Il vero confine, non è la geografia, è l’uso della lingua.
Amare il confine, per sentire il passaggio della lingua attraverso il corpo.
La commozione entra, nel oltrepassare.
Un fenomeno strano che vorrei riferire, che fa del confine della lingua una realtà. Quando prendo il treno per l’Italia ( non accade nell’areo, perché il viaggio è meno lungo e non ispira la conversazione), dopo la frontiera, mi sembra che le voci francesi sbiadiscono; e che le voci italiane si fanno più vive, forti.
E lo stesso fenomeno al ritorno, quasi verso Parigi, le voci italaine si fanno zitti.
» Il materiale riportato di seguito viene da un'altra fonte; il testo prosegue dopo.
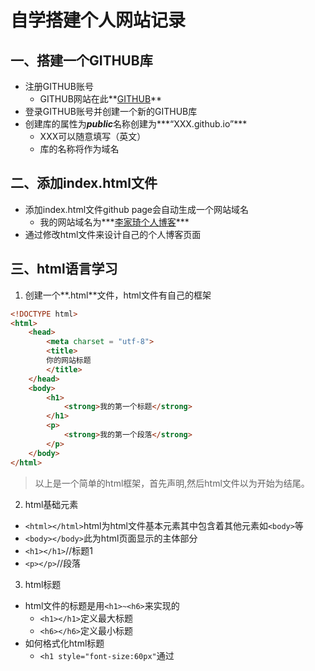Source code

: # 自学搭建个人网站记录

## 一、搭建一个GITHUB库

- 注册GITHUB账号
  - GITHUB网站在此**[GITHUB]([GitHub](https://github.com/))**
- 登录GITHUB账号并创建一个新的GITHUB库
- 创建库的属性为***public***名称创建为***“XXX.github.io”***
  - XXX可以随意填写（英文）
  - 库的名称将作为域名

## 二、添加index.html文件

- 添加index.html文件github page会自动生成一个网站域名
  - 我的网站域名为***[李家琦个人博客](https://usebeok.github.io/lijiaqi.github.io/)***
- 通过修改html文件来设计自己的个人博客页面

## 三、html语言学习

1. 创建一个**.html**文件，html文件有自己的框架

``````html
<!DOCTYPE html>
<html>
    <head>
        <meta charset = "utf-8">
        <title>
        你的网站标题
        </title>
    </head>
    <body>
        <h1>
            <strong>我的第一个标题</strong>
        </h1>
        <p>
            <strong>我的第一个段落</strong>
        </p>
    </body>
</html>
``````

> 以上是一个简单的html框架，首先声明<!DOCTYPE html>,然后html文件以<html>为开始</html>为结尾。
2. html基础元素
- ```<html></html>```html为html文件基本元素其中包含着其他元素如```<body>```等
- ```<body></body>```此为html页面显示的主体部分
- ```<h1></h1>```//标题1
- ```<p></p>```//段落
3. html标题
- html文件的标题是用```<h1>~<h6>```来实现的
  - ```<h1></h1>```定义最大标题
  - ```<h6></h6>```定义最小标题
- 如何格式化html标题
  - ```<h1 style="font-size:60px"```通过<style>来调整html标题的格式
  - 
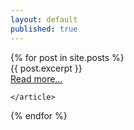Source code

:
 ```yaml
---
layout: default
published: true
---
```


<div class="posts">
  {% for post in site.posts %}
    <article class="post">
	  <div class="entry">
        {{ post.excerpt }}
        <br/>
        <a href="{{ site.baseurl }}{{ post.url }}">Read more...</a>
        <br/>
      </div>

    </article>
  {% endfor %}
</div>
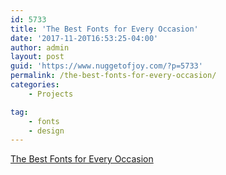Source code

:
 ```yaml
---
id: 5733
title: 'The Best Fonts for Every Occasion'
date: '2017-11-20T16:53:25-04:00'
author: admin
layout: post
guid: 'https://www.nuggetofjoy.com/?p=5733'
permalink: /the-best-fonts-for-every-occasion/
categories:
    - Projects

tag:
    - fonts
    - design
---
```


[The Best Fonts for Every Occasion](https://www.indesignskills.com/inspiration/best-fonts/)

<iframe class="vide" data-secret="GLiSsIo5T5" frameborder="0" loading="lazy" marginheight="0" marginwidth="0" sandbox="allow-scripts" scrolling="no" security="restricted" src="https://www.indesignskills.com/inspiration/best-fonts/embed/#?secret=l1jDpKp0db#?secret=GLiSsIo5T5" style="position:absolute; visibility: hidden;" title="“The Best Fonts for Every Occasion” — InDesignSkills"></iframe>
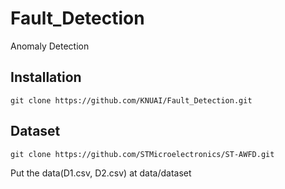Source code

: # Fault_Detection
Anomaly Detection

## Installation
```
git clone https://github.com/KNUAI/Fault_Detection.git
```

## Dataset
```
git clone https://github.com/STMicroelectronics/ST-AWFD.git
```
Put the data(D1.csv, D2.csv) at data/dataset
O allora la sola manera di valicare la frontiera è il silenzio.
Credo che cambiare la lingua sia l’aspetto più importante per me, al punto che tornando da Italia, non riusco a sentire il francese come lingua,
sento il brusio dell’italiano, come un fenomeno di allucinazione transitorio.
della stessa manera, di fronte a una conversazione in italiano, ho l’impressione di nuotare a stento, perdo il filo, affero disperamente una parola, non voglio annegarmi, e propio sono annegata.
Mi chiedo come una personan che vive durante anni in paese straniero fa.
Non si perde mai la lingua materna, ma puo rimanere allo stato latente, come stretta all’incoscio.